Kitchener is one of the first cities in Canada to install this new type of high tech lighting.

“Some cities in the states have them and many other cities in Canada are piloting them,” said Justin Readman, Kitchener’s Interim Executive Director of Infrastructure Services.

“This will take us down the path of becoming a smart city in the future,” said Mayor Berry Vrbanovic during a press conference called to introduce the new high tech streetlights.

‘I’m thrilled to see as a city we are taking the next steps forward to build a city that will connect people in ways that we can only imagine,” said Vrbanovic.

With a price tag of about $7-million, installation of the new lights in Kitchener started last week and is expected to be completed by the end of October. City officials estimate the cost of replacing the lights will be recouped in about seven years through savings in energy. The lights are expected to last 20 years.

Officials estimate the new lights will save the city $1-million each year in the cost of energy and it has decided to use about $300,000 of that to pay for a new Civic Innovation Lab that will be looking at how the new streetlight sensor network could be used in the future.

“We have some ideas about how it could be used, but the cool thing is there are many solutions that we don’t even know about yet,” said Justin Watkins, Kitchener’s Manager of Digital Strategy. The lab will begin work next year to find new applications for the light sensors.

“Maybe in the future we will be able to have the lights flash in front of a house where there has been a fire call, to help guide emergency services there faster,” said Watkins. He also suggested they could be used to monitor storm water management ponds.

But, for the next year or so, the lights will function only as streetlights. They are, however, sophisticated. Already energy efficient, they can be dimmed during the wee hours of the night to save even more on energy.
The new LED lights have a colour temperature of 3,000 Kelvin, and are considered “warm,” and not light polluting, eliminating the harsher blue light that often comes with many LED lights.
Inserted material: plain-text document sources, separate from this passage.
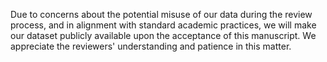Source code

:
Due to concerns about the potential misuse of our data during the review process, and in alignment with standard academic practices, we will make our dataset publicly available upon the acceptance of this manuscript. We appreciate the reviewers' understanding and patience in this matter.
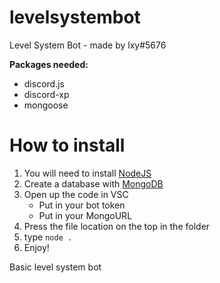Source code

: # levelsystembot
Level System Bot - made by lxy#5676

**Packages needed:**
 * discord.js
 * discord-xp
 * mongoose

# How to install
  1. You will need to install [NodeJS](https://nodejs.org/en/)
  2. Create a database with [MongoDB](https://www.mongodb.com/)
  3. Open up the code in VSC 
      * Put in your bot token
      * Put in your MongoURL
  4. Press the file location on the top in the folder
  5. type `node .`
  6. Enjoy!

Basic level system bot
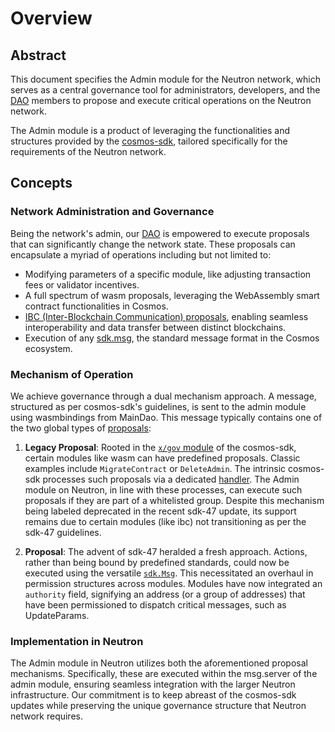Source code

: # Overview

## Abstract

This document specifies the Admin module for the Neutron network, which serves as a central governance tool for administrators, developers, and the [DAO](link) members to propose and execute critical operations on the Neutron network.

The Admin module is a product of leveraging the functionalities and structures provided by the [cosmos-sdk](https://github.com/cosmos/cosmos-sdk), tailored specifically for the requirements of the Neutron network.

## Concepts

### Network Administration and Governance

Being the network's admin, our [DAO](link) is empowered to execute proposals that can significantly change the network state. These proposals can encapsulate a myriad of operations including but not limited to:
- Modifying parameters of a specific module, like adjusting transaction fees or validator incentives.
- A full spectrum of wasm proposals, leveraging the WebAssembly smart contract functionalities in Cosmos.
- [IBC (Inter-Blockchain Communication) proposals](https://github.com/cosmos/ibc-go), enabling seamless interoperability and data transfer between distinct blockchains.
- Execution of any [sdk.msg](https://github.com/cosmos/cosmos-sdk/tree/master/types), the standard message format in the Cosmos ecosystem.

### Mechanism of Operation

We achieve governance through a dual mechanism approach. A message, structured as per cosmos-sdk's guidelines, is sent to the admin module using wasmbindings from MainDao. This message typically contains one of the two global types of [proposals](https://github.com/cosmos/cosmos-sdk/tree/master/x/gov/spec):

1) **Legacy Proposal**: Rooted in the [`x/gov` module](https://github.com/cosmos/cosmos-sdk/tree/master/x/gov) of the cosmos-sdk, certain modules like wasm can have predefined proposals. Classic examples include `MigrateContract` or `DeleteAdmin`. The intrinsic cosmos-sdk processes such proposals via a dedicated [handler](https://github.com/cosmos/cosmos-sdk/tree/master/baseapp). The Admin module on Neutron, in line with these processes, can execute such proposals if they are part of a whitelisted group. Despite this mechanism being labeled deprecated in the recent sdk-47 update, its support remains due to certain modules (like ibc) not transitioning as per the sdk-47 guidelines.

2) **Proposal**: The advent of sdk-47 heralded a fresh approach. Actions, rather than being bound by predefined standards, could now be executed using the versatile [`sdk.Msg`](https://github.com/cosmos/cosmos-sdk/tree/master/types). This necessitated an overhaul in permission structures across modules. Modules have now integrated an `authority` field, signifying an address (or a group of addresses) that have been permissioned to dispatch critical messages, such as UpdateParams.

### Implementation in Neutron

The Admin module in Neutron utilizes both the aforementioned proposal mechanisms. Specifically, these are executed within the msg.server of the admin module, ensuring seamless integration with the larger Neutron infrastructure. Our commitment is to keep abreast of the cosmos-sdk updates while preserving the unique governance structure that Neutron network requires.

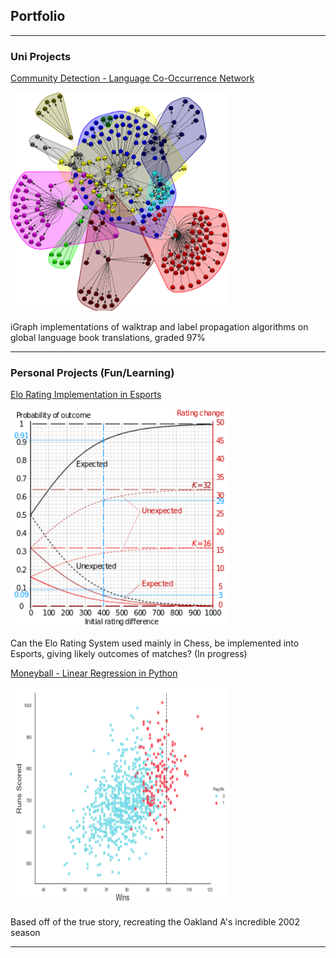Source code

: ## Portfolio

---

### Uni Projects

[Community Detection - Language Co-Occurrence Network](/pdfs/LanguagesPaper.pdf)

<img src="images/Walktrap_Py.png?raw=true" width="350" height="350"/>

iGraph implementations of walktrap and label propagation algorithms on global language book translations, graded 97%

---

### Personal Projects (Fun/Learning)

[Elo Rating Implementation in Esports](harrybitten.github.io)

<img src="images/Elo.png?raw=true" width="350" height="350"/>

Can the Elo Rating System used mainly in Chess, be implemented into Esports, giving likely outcomes of matches? (In progress)


[Moneyball - Linear Regression in Python](https://medium.com/@harry.bitten/moneyball-linear-regression-76034259af5e)

<img src="images/Wins.png?raw=true" width="350" height="350"/>

Based off of the true story, recreating the Oakland A's incredible 2002 season

---
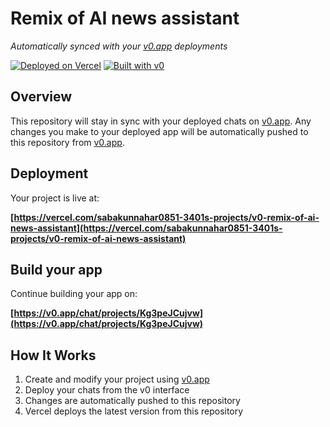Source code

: # Remix of AI news assistant

*Automatically synced with your [v0.app](https://v0.app) deployments*

[![Deployed on Vercel](https://img.shields.io/badge/Deployed%20on-Vercel-black?style=for-the-badge&logo=vercel)](https://vercel.com/sabakunnahar0851-3401s-projects/v0-remix-of-ai-news-assistant)
[![Built with v0](https://img.shields.io/badge/Built%20with-v0.app-black?style=for-the-badge)](https://v0.app/chat/projects/Kg3peJCujvw)

## Overview

This repository will stay in sync with your deployed chats on [v0.app](https://v0.app).
Any changes you make to your deployed app will be automatically pushed to this repository from [v0.app](https://v0.app).

## Deployment

Your project is live at:

**[https://vercel.com/sabakunnahar0851-3401s-projects/v0-remix-of-ai-news-assistant](https://vercel.com/sabakunnahar0851-3401s-projects/v0-remix-of-ai-news-assistant)**

## Build your app

Continue building your app on:

**[https://v0.app/chat/projects/Kg3peJCujvw](https://v0.app/chat/projects/Kg3peJCujvw)**

## How It Works

1. Create and modify your project using [v0.app](https://v0.app)
2. Deploy your chats from the v0 interface
3. Changes are automatically pushed to this repository
4. Vercel deploys the latest version from this repository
Aligning with the American Medical Association’s guidelines for outdoor lighting, the new lights are also embedded further into their holders than previous models so there is less light spillage, enabling the light to shine straight down.

The street light conversion project is part of a larger Region of Waterloo plan to save money and energy by upgrading all street lighting, and fits into Kitchener’s “Digital Kitchener” strategy and commitment to build a world class smart city by harnessing the power of digital technology.

“This can make the city’s delivery of services more efficient and save money,” Vrbanovic said.
Kitchener councillors got a close up look at the new LED sensor streetlights now being installed in Kitchener. Installation of the 16,000 new streetlights is expected to be completed by the end of October. The new lights (being held by councillors Davey and Ioannidis) are significantly smaller and have many more high tech applications than the old ones they are replacing (held by Mayor Vrbanovic, right). From left: front, Kitchener councillors Scott Davey, Paul Singh, Bil Ioannidis, Mayor Berry Vrbanovic, back, John Gazzola, Frank Etherington, Dave Schnider.